On Thu, Dec 03, 2009 at 04:50:50PM +0100, M.-A. Lemburg wrote:
> The dev markers introduce an extra level of confusion, which
> IMHO is not necessary.
> 
> Let's take 1.0a0.dev123 as example, reading it from the left:
> 
> 1.0          - ok, so this is part of a 1.0 release
> 1.0a0        - oops, no, it's not actually part of a release, it's part
>                of a pre-release, so move back
> 1.0a0.dev123 - hmm, not even that, it's part of what's going
>                to become a pre-release, so move even further back

This is a weak argument IMHO, because your proposal doesn't change
that and this is also the way people are used too anyway
("something.alpha" has been understood to come before "something" for
a long time by most people).

> As developer you typically want to use the version number to
> tell the user a few things about your package:
> 
> 1. whether it's release quality code
> 
>       1.0.0

ack

> 2. whether it's a development snapshot
> 
>       1.0.0a0.20091202

or 1.0.0a0.dev20091202 or 1.0.0a0.post20091202 (or with your case of
not releasing an a0 also 1.0.0a1.dev20091202).  None of these are more
confusing really.

> 3. whether it's working code, but still under development
> 
>       1.0.0a1

ack

> 4. whether it fixes some bug that was found after a release
> 
>       1.0.1

ack


> Sorry, I probably wasn't clear enough.
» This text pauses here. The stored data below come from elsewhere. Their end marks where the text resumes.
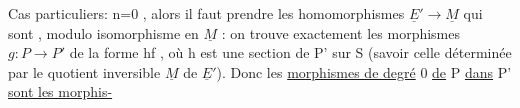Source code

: Cas particuliers:  n=0 , alors  il faut prendre  les  homomorphismes
$\underline{E}' \to \underline{M}$  qui sont , modulo isomorphisme en $\underline{M}$ : on trouve
exactement les  morphismes  $g\colon P \to P'$  de la forme  hf , où  h est une
section de  P' sur S  (savoir celle déterminée par  le quotient inversible
$\underline{M}$ de $\underline{E}'$). Donc les \uline{morphismes de  degré} 0  \uline{de} P \uline{dans} P' \uline{sont les morphis-}%

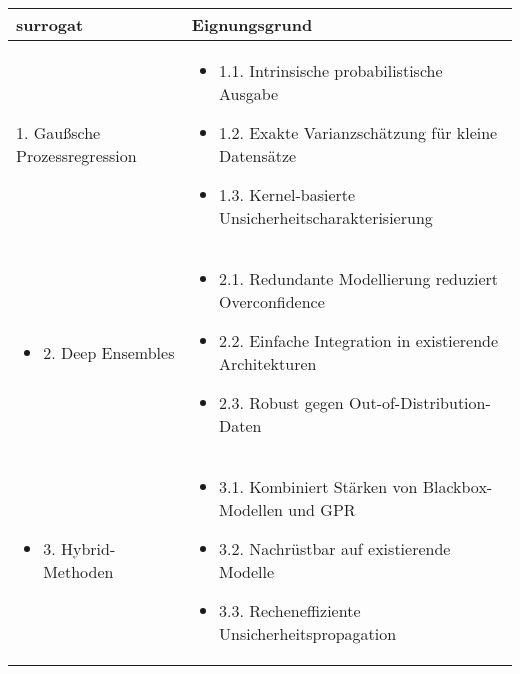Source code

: \begin{otherlanguage}{ngerman}
\begin{table}[!htpb]
  \centering
  \footnotesize
  \begin{tabularx}{\textwidth}{|l|X|}
    \hline
    \textbf{\gls{surrogat}} & \textbf{Eignungsgrund} \\
    \hline
    \begin{pseudoitemize}
      \item 1. \gls{Gaußsche Prozessregression}
    \end{pseudoitemize} &  
    \begin{itemize}[topsep=0em, itemsep=0em, leftmargin=0em, labelsep=0.25em]
      \item 1.1. Intrinsische probabilistische Ausgabe
      \item 1.2. Exakte Varianzschätzung für kleine Datensätze
      \item 1.3. Kernel-basierte Unsicherheitscharakterisierung
    \end{itemize} \\ 
    \hline
    \begin{itemize}[topsep=0em, itemsep=0em, leftmargin=0em, labelsep=0.25em]
      \item 2. Deep Ensembles
    \end{itemize} & 
    \begin{itemize}[topsep=0em, itemsep=0em, leftmargin=0em, labelsep=0.25em]
      \item 2.1. Redundante Modellierung reduziert Overconfidence
      \item 2.2. Einfache Integration in existierende Architekturen
      \item 2.3. Robust gegen Out-of-Distribution-Daten
    \end{itemize} \\
    \hline
    \begin{itemize}[topsep=0em, itemsep=0em, leftmargin=0em, labelsep=0.25em]
      \item 3. Hybrid-Methoden
    \end{itemize} & 
    \begin{itemize}[topsep=0em, itemsep=0em, leftmargin=0em, labelsep=0.25em]
      \item 3.1. Kombiniert Stärken von Blackbox-Modellen und GPR
      \item 3.2. Nachrüstbar auf existierende Modelle
      \item 3.3. Recheneffiziente Unsicherheitspropagation
    \end{itemize} \\
    \hline

\end{tabularx}
\end{table}
\end{otherlanguage}
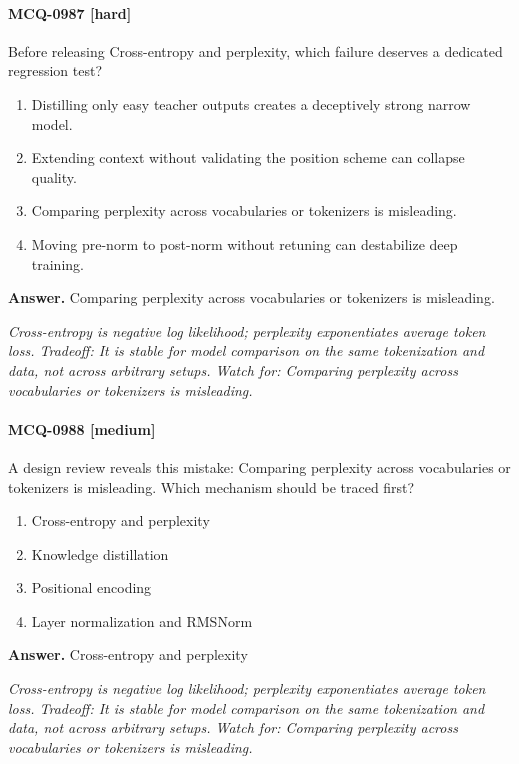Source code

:\paragraph{MCQ-0987 [hard]} Before releasing Cross-entropy and perplexity, which failure deserves a dedicated regression test?
\begin{enumerate}[label=\Alph*.]
\item Distilling only easy teacher outputs creates a deceptively strong narrow model.
\item Extending context without validating the position scheme can collapse quality.
\item Comparing perplexity across vocabularies or tokenizers is misleading.
\item Moving pre-norm to post-norm without retuning can destabilize deep training.
\end{enumerate}
\noindent\textbf{Answer.} Comparing perplexity across vocabularies or tokenizers is misleading.
\par\textit{Cross-entropy is negative log likelihood; perplexity exponentiates average token loss. Tradeoff: It is stable for model comparison on the same tokenization and data, not across arbitrary setups. Watch for: Comparing perplexity across vocabularies or tokenizers is misleading.}
\paragraph{MCQ-0988 [medium]} A design review reveals this mistake: Comparing perplexity across vocabularies or tokenizers is misleading. Which mechanism should be traced first?
\begin{enumerate}[label=\Alph*.]
\item Cross-entropy and perplexity
\item Knowledge distillation
\item Positional encoding
\item Layer normalization and RMSNorm
\end{enumerate}
\noindent\textbf{Answer.} Cross-entropy and perplexity
\par\textit{Cross-entropy is negative log likelihood; perplexity exponentiates average token loss. Tradeoff: It is stable for model comparison on the same tokenization and data, not across arbitrary setups. Watch for: Comparing perplexity across vocabularies or tokenizers is misleading.}
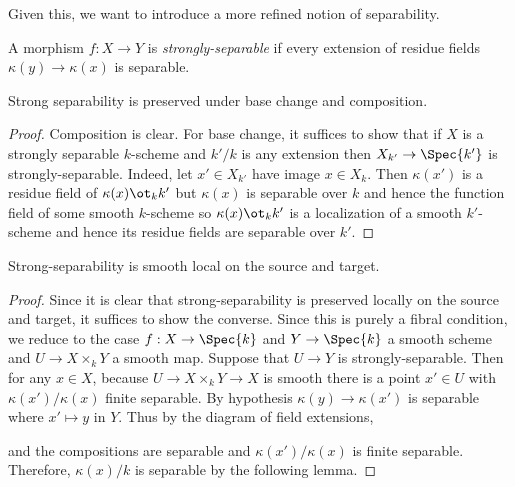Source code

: \documentclass[12pt]{article}
\begin{document}
\begin{rmk}
Given this, we want to introduce a more refined notion of separability.
\end{rmk}

\begin{defn}
A morphism $f : X \to Y$ is \textit{strongly-separable} if every extension of residue fields $\kappa(y) \to \kappa(x)$ is separable.
\end{defn}

\begin{prop}
Strong separability is preserved under base change and composition.
\end{prop}

\begin{proof}
Composition is clear. For base change, it suffices to show that if $X$ is a strongly separable $k$-scheme and $k' / k$ is any extension then $X_{k'} \to \Spec{k'}$ is strongly-separable. Indeed, let $x' \in X_{k'}$ have image $x \in X_{k}$. Then $\kappa(x')$ is a residue field of $\kappa(x) \ot_k k'$ but $\kappa(x)$ is separable over $k$ and hence the function field of some smooth $k$-scheme so $\kappa(x) \ot_k k'$ is a localization of a smooth $k'$-scheme and hence its residue fields are separable over $k'$. 
\end{proof}

\begin{prop}
Strong-separability is smooth local on the source and target.
\end{prop}

\begin{proof}
Since it is clear that strong-separability is preserved locally on the source and target, it suffices to show the converse. Since this is purely a fibral condition, we reduce to the case $f : X \to \Spec{k}$ and $Y \to \Spec{k}$ a smooth scheme and $U \to X \times_k Y$ a smooth map. Suppose that $U \to Y$ is strongly-separable. Then for any $x \in X$, because $U \to X \times_k Y \to X$ is smooth there is a point $x' \in U$ with $\kappa(x') / \kappa(x)$ finite separable. By hypothesis $\kappa(y) \to \kappa(x')$ is separable where $x' \mapsto y$ in $Y$. Thus by the diagram of field extensions,
\begin{center}
\end{center}
and the compositions are separable and $\kappa(x') / \kappa(x)$ is finite separable. Therefore, $\kappa(x) / k$ is separable by the following lemma.
\end{proof}
\end{document}
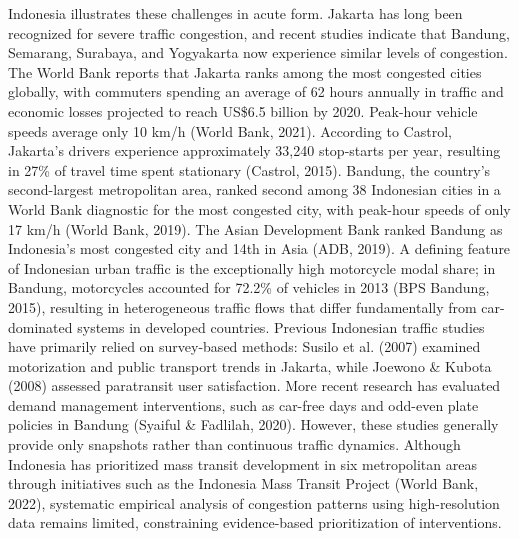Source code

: \documentclass[12pt,a4paper]{article}
\begin{document}
Indonesia illustrates these challenges in acute form. Jakarta has long been recognized for severe traffic congestion, and recent studies indicate that Bandung, Semarang, Surabaya, and Yogyakarta now experience similar levels of congestion. The World Bank reports that Jakarta ranks among the most congested cities globally, with commuters spending an average of 62 hours annually in traffic and economic losses projected to reach US\$6.5 billion by 2020. Peak-hour vehicle speeds average only 10 km/h (World Bank, 2021). According to Castrol, Jakarta's drivers experience approximately 33,240 stop-starts per year, resulting in 27\% of travel time spent stationary (Castrol, 2015). Bandung, the country's second-largest metropolitan area, ranked second among 38 Indonesian cities in a World Bank diagnostic for the most congested city, with peak-hour speeds of only 17 km/h (World Bank, 2019). The Asian Development Bank ranked Bandung as Indonesia's most congested city and 14th in Asia (ADB, 2019). A defining feature of Indonesian urban traffic is the exceptionally high motorcycle modal share; in Bandung, motorcycles accounted for 72.2\% of vehicles in 2013 (BPS Bandung, 2015), resulting in heterogeneous traffic flows that differ fundamentally from car-dominated systems in developed countries. Previous Indonesian traffic studies have primarily relied on survey-based methods: Susilo et al. (2007) examined motorization and public transport trends in Jakarta, while Joewono \& Kubota (2008) assessed paratransit user satisfaction. More recent research has evaluated demand management interventions, such as car-free days and odd-even plate policies in Bandung (Syaiful \& Fadlilah, 2020). However, these studies generally provide only snapshots rather than continuous traffic dynamics. Although Indonesia has prioritized mass transit development in six metropolitan areas through initiatives such as the Indonesia Mass Transit Project (World Bank, 2022), systematic empirical analysis of congestion patterns using high-resolution data remains limited, constraining evidence-based prioritization of interventions.
\end{document}
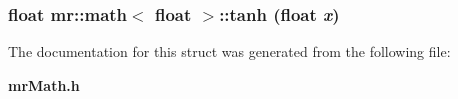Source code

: \subsubsection{\setlength{\rightskip}{0pt plus 5cm}float {\bf mr::math}$<$ float $>$::tanh (float {\em x})\hspace{0.3cm}{\tt  [inline, static]}}\label{structmr_1_1math_3_01float_01_4_e9}




The documentation for this struct was generated from the following file:\begin{CompactItemize}
\item 
{\bf mr\-Math.h}\end{CompactItemize}
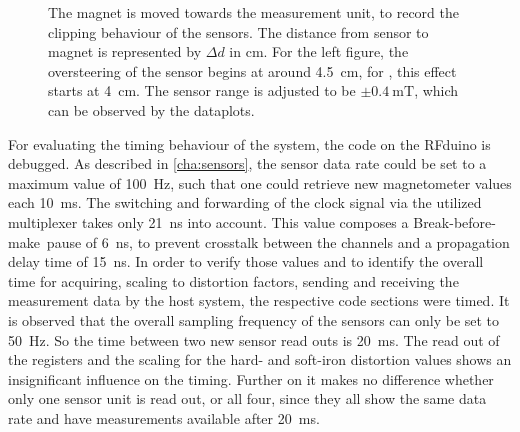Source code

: \begin{figure}[!htb]
\hfill
{}
\caption[Clipping behaviour of sensor]
{The magnet is moved towards the measurement unit, to record the clipping behaviour of the sensors. The distance from sensor to magnet is represented by $ \Delta d $ in \si{\cm}. For the left figure, the oversteering of the sensor begins at around \SI{4.5}{\cm}, for \label{fig:posClip}, this effect starts at \SI{4}{\cm}. The sensor range is adjusted to be $ \pm \SI{0.4}{\milli \tesla} $, which can be observed by the dataplots.}
\label{fig:clipping}
\end{figure}
For evaluating the timing behaviour of the system, the code on the RFduino is debugged. As described in \ref{cha:sensors}, the sensor data rate could be set to a maximum value of \SI{100}{\Hz}, such that one could retrieve new magnetometer values each \SI{10}{\milli \second}. The switching and forwarding of the clock signal via the utilized multiplexer takes only \SI{21}{\nano \second} into account. This value composes a \grqq Break-before-make\grqq \, pause of \SI{6}{\nano \second}, to prevent crosstalk between the channels and a propagation delay time of \SI{15}{\nano \second}. In order to verify those values and to identify the overall time for acquiring, scaling to distortion factors, sending and receiving the measurement data by the host system, the respective code sections were timed. It is observed that the overall sampling frequency of the sensors can only be set to \SI{50}{\Hz}. So the time between two new sensor read outs is \SI{20}{\milli \second}. The read out of the registers and the scaling for the hard- and soft-iron distortion values shows an insignificant influence on the timing. Further on it makes no difference whether only one sensor unit is read out, or all four, since they all show the same data rate and have measurements available after \SI{20}{\milli \second}.\\
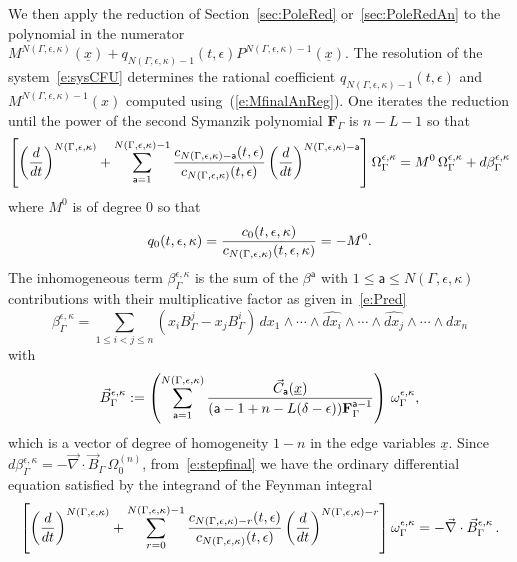 \documentclass[a4paper,12pt]{article}
\numberwithin{equation}{section}
\numberwithin{figure}{section}
\begin{document}
We then apply the reduction of Section~\ref{sec:PoleRed} or~\ref{sec:PoleRedAn} to
the polynomial in the numerator
$M^{
      N(\Gamma,\epsilon,\kappa)}(\underline x)+q_{N(\Gamma,\epsilon,\kappa)-1}(t,\epsilon)
    P^{N(\Gamma,\epsilon,\kappa)-1}(\underline x)$.
The resolution of the
system~\eqref{e:sysCFU} determines the  rational coefficient
$q_{N(\Gamma,\epsilon,\kappa)-1}(t,\epsilon)$ and
$M^{N(\Gamma,\epsilon,\kappa)-1}(x)$ computed using~(\ref{e:MfinalAnReg}). One
iterates the reduction until the power of  the second Symanzik
polynomial $\textbf{F}_\Gamma$ is $n-L-1$ so
that
\begin{equation}\label{e:stepfinal}
\left[\left(d\over dt\right)^{N(\Gamma,\epsilon,\kappa)}
  +\sum_{\mathsf{a}=1}^{N(\Gamma,\epsilon,\kappa)-1}
  {c_{N(\Gamma,\epsilon,\kappa)-\mathsf{a}}(t,\epsilon)\over c_{N(\Gamma,\epsilon,\kappa)}(t,\epsilon)} \left(d\over dt\right)^{N(\Gamma,\epsilon,\kappa)-\mathsf{a}}\right] \Omega_\Gamma^{\epsilon,\kappa}=M^{0}\,\Omega_\Gamma^{\epsilon,\kappa}+ d\beta_\Gamma^{\epsilon ,\kappa}
\end{equation}
where $M^0$ is of degree 0 so that
\begin{equation}
  q_0(t,\epsilon,\kappa)=  {c_{0}(t,\epsilon,\kappa)\over
    c_{N(\Gamma,\epsilon,\kappa)}(t,\epsilon,\kappa)}= -M^0  .
\end{equation}
The inhomogeneous term  $\beta_\Gamma^{\epsilon,\kappa} $ is the sum of the
$\beta^{\mathsf{a}}$ with $1\leq
\mathsf{a}\leq N(\Gamma,\epsilon,\kappa)$
contributions with their multiplicative factor as given
in~\eqref{e:Pred}
\begin{equation}
  \label{e:betaGamma}
  \beta_\Gamma^{\epsilon,\kappa}= \sum_{1\leq i<j\leq n} (x_i B^j_\Gamma- x_j B^i_\Gamma) \,
  dx_1\wedge \cdots \wedge \widehat{dx_i}\wedge \cdots \wedge\widehat{dx_j}\wedge
  \cdots \wedge dx_n 
\end{equation}
with
\begin{equation}
  \label{e:BetaGamma}
  \vec B^{\epsilon,\kappa}_\Gamma:=\left(\sum_{\mathsf{a}=1}^{N(\Gamma,\epsilon,\kappa)} {
      \vec C_{\mathsf{a}} (\underline x) \over
   ( \mathsf{a}-1+n-L(\delta-\epsilon))\mathbf{F}_\Gamma^{\mathsf{a}-1}}\right) \,\omega_\Gamma^{\epsilon,\kappa} ,
\end{equation}
which is a vector of degree of homogeneity $1-n$ in the edge variables
$\underline x$.
Since $d\beta_\Gamma^{\epsilon,\kappa}= -\vec\nabla\cdot \vec B_\Gamma\,
\Omega_0^{(n)}$, from~\eqref{e:stepfinal} we have the ordinary
differential equation satisfied by the integrand of the Feynman
integral
\begin{equation}\label{e:stepfinalode}
\left[\left(d\over dt\right)^{N(\Gamma,\epsilon,\kappa)}
  +\sum_{r=0}^{N(\Gamma,\epsilon,\kappa)-1}
  {c_{N(\Gamma,\epsilon,\kappa)-r}(t,\epsilon)\over c_{N(\Gamma,\epsilon,\kappa)}(t,\epsilon)} \left(d\over dt\right)^{N(\Gamma,\epsilon,\kappa)-r}\right] \omega_\Gamma^{\epsilon,\kappa} =-\vec\nabla\cdot \vec B^{\epsilon,\kappa}_\Gamma\,.
\end{equation}
\end{document}
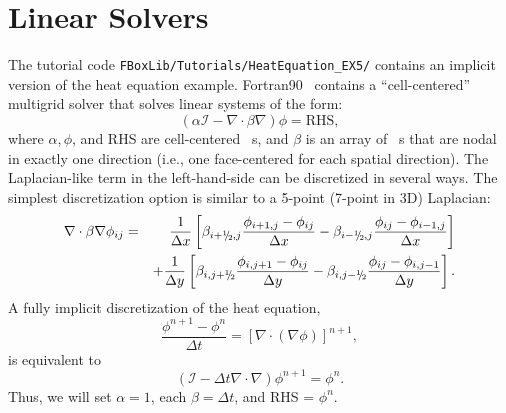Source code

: \section{Linear Solvers}\label{Sec:Linear Solvers}
The tutorial code {\tt FBoxLib/Tutorials/HeatEquation\_EX5/}
contains an implicit version of the heat equation example.  Fortran90
\FBoxLib\ contains a ``cell-centered'' multigrid solver that solves
linear systems of the form:
\begin{equation}
(\alpha\mathcal{I} - \nabla\cdot\beta\nabla)\phi = \text{RHS},
\end{equation}
where $\alpha, \phi$, and RHS are cell-centered \MultiFab~s, and
$\beta$ is an array of \MultiFab~s that are nodal in exactly one
direction (i.e., one face-centered \MultiFab for each spatial
direction).  The Laplacian-like term in the left-hand-side can be
discretized in several ways.  The simplest discretization option is
similar to a 5-point (7-point in 3D) Laplacian:
\begin{eqnarray}
\nabla\cdot\beta\nabla\phi_{ij} &=&
\frac{1}{\Delta x} \left[\beta_{i+\myhalf,j}\frac{\phi_{i+1,j} - \phi_{ij}}{\Delta x} - \beta_{i-\myhalf,j}\frac{\phi_{ij} - \phi_{i-1,j}}{\Delta x}\right]\nonumber\\
&&+ \frac{1}{\Delta y} \left[\beta_{i,j+\myhalf}\frac{\phi_{i,j+1} - \phi_{ij}}{\Delta y} - \beta_{i,j-\myhalf}\frac{\phi_{ij} - \phi_{i,j-1}}{\Delta y}\right].
\end{eqnarray}
A fully implicit discretization of the heat equation,
\begin{equation}
\frac{\phi^{n+1} - \phi^n}{\Delta t} = \left[\nabla\cdot(\nabla\phi)\right]^{n+1},
\end{equation}
is equivalent to
\begin{equation}
(\mathcal{I} - \Delta t\nabla\cdot\nabla)\phi^{n+1} = \phi^n.
\end{equation}
Thus, we will set $\alpha=1$, each $\beta=\Delta t$, and RHS = $\phi^n$.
What I proposed looks like this:
> 
>   1.0a0 (which is not released and only used to mark the start of 1.0
>          development, just like we do for Python)
> < 1.0a0.124
> < 1.0a0.245
> < 1.0a1     (pre-release)
> < 1.0a1.346
> < 1.0a2     (pre-release)
> < 1.0       (release)
> < 1.0.567   (release)
> 
> and the 1.0.567 is not a dev-marker (since the proposal is about
> removing these ;-), but instead a post-marker without the
> "post". In reality, such a post release would be a patch-level
> release.

Sure you can create a release process entirely with post-release style
tags.  But the PEP explicitly tried to cater for both styles.  In the
original discussion different projects using the different systems
where mentioned and in the end it was found that it was not that
strange, contradictory or harming to support both.

As I understand it you can follow the release process that you like
already with PEP 386, and that is what is important: the proposal is
capable to express the versions you desire.  You can happily ignore
.devXXX and others can happily use it.

The only problem you then have left is that you can type .postXXX but
achieve the same with just adding .XXX to the number already (as you
prefer).  While it is true that you could get rid of .postXXX without
losing the ability to express some version numbers it was felt (all of
this from my memory from original discussions - apologies if I
misrepresent something) that the symmetry of .postXXX and .devXXX are
actually nice.  Lastly the sin of having two ways of specifying
post-release tags is eased by them having a strictly defined order.